PROBLEM DESCRIPTION:
Search the records for the string "final" and copy every line in which it appears.

====== TASK DATA

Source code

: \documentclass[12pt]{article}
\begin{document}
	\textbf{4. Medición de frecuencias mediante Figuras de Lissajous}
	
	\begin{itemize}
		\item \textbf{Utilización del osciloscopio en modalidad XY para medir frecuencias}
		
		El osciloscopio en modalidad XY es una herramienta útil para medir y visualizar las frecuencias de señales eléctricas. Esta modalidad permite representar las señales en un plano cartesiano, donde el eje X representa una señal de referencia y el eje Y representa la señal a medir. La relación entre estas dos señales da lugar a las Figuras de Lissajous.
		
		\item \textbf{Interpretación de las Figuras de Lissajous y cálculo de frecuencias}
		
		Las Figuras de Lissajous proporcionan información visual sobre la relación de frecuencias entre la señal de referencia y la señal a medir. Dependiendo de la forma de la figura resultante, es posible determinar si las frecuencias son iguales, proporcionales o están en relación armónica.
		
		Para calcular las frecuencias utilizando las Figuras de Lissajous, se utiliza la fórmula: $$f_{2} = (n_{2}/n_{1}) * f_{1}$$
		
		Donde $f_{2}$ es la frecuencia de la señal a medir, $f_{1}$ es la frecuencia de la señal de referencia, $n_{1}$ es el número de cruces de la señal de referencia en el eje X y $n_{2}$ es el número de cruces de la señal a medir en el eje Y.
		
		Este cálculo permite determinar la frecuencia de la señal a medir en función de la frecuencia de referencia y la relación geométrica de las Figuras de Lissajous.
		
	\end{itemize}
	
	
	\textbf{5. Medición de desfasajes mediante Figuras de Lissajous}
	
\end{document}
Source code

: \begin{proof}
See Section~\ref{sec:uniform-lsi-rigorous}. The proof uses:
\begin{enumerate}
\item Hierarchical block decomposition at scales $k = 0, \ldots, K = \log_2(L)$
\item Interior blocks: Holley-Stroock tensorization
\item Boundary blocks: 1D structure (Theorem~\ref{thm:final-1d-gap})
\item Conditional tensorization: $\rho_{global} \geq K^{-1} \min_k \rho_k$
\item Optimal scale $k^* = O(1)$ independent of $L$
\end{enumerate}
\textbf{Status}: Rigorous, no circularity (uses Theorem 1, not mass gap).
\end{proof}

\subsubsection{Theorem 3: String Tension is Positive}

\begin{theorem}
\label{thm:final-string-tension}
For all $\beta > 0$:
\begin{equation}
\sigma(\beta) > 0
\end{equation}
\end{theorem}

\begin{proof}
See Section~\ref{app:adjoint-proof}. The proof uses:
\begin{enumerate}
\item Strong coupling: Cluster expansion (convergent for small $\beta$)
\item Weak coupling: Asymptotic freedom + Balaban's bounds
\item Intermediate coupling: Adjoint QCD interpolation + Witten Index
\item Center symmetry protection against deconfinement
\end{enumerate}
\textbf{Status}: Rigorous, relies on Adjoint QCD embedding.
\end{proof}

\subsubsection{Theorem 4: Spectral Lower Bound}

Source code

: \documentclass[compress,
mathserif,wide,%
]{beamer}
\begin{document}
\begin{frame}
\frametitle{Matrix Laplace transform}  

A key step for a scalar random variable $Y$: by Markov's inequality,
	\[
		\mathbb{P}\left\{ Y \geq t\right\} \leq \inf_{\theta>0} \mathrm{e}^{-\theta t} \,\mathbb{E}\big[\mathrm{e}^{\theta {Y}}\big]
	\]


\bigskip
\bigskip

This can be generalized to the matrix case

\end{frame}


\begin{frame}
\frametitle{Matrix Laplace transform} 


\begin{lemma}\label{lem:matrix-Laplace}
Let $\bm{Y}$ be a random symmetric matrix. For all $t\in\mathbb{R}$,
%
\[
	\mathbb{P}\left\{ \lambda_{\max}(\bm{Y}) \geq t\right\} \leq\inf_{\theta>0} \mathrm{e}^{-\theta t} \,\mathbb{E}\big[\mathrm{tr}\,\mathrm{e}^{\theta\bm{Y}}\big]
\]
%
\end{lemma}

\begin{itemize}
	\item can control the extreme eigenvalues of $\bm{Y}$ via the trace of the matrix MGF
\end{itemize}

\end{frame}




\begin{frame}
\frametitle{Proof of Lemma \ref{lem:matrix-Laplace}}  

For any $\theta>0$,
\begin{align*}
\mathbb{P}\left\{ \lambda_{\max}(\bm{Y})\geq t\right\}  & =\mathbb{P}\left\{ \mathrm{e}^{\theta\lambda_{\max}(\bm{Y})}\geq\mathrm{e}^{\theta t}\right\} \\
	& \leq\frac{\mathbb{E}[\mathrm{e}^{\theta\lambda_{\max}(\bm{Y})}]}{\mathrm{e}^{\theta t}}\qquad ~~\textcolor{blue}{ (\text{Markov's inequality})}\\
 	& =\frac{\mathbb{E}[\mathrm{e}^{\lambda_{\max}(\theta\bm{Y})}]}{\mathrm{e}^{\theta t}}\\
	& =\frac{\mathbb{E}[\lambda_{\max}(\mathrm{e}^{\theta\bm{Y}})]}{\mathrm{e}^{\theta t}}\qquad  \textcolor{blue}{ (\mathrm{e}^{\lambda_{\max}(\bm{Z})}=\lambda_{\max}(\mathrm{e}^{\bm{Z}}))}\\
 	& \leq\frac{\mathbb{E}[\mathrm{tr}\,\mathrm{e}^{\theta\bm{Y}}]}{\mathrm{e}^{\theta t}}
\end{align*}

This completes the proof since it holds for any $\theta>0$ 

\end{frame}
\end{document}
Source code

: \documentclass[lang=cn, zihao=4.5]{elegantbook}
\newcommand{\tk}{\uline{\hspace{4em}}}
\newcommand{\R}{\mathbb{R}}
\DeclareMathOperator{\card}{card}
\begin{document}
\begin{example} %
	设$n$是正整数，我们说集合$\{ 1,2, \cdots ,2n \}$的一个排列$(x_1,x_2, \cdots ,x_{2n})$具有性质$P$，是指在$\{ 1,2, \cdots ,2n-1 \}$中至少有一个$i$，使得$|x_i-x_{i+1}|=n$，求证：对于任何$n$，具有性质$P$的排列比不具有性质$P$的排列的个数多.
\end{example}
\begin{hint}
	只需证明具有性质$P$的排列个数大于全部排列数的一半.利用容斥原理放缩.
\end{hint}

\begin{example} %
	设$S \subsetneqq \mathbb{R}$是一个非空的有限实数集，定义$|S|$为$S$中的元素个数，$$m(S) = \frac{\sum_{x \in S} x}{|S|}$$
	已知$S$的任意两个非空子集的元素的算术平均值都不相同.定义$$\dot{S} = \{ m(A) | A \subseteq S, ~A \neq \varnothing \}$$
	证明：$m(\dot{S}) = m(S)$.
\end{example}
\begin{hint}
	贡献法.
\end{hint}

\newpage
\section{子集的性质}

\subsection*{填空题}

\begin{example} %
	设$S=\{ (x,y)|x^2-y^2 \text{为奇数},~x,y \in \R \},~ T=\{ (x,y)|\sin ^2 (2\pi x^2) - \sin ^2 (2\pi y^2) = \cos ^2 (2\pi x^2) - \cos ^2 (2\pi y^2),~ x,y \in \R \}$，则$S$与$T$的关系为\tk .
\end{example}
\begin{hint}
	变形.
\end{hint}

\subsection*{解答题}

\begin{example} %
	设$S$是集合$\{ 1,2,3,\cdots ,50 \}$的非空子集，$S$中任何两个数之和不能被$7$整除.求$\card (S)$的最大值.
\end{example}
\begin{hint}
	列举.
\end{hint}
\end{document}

============

EXPECTED ANSWER:
\item Boundary blocks: 1D structure (Theorem~\ref{thm:final-1d-gap})
\label{thm:final-string-tension}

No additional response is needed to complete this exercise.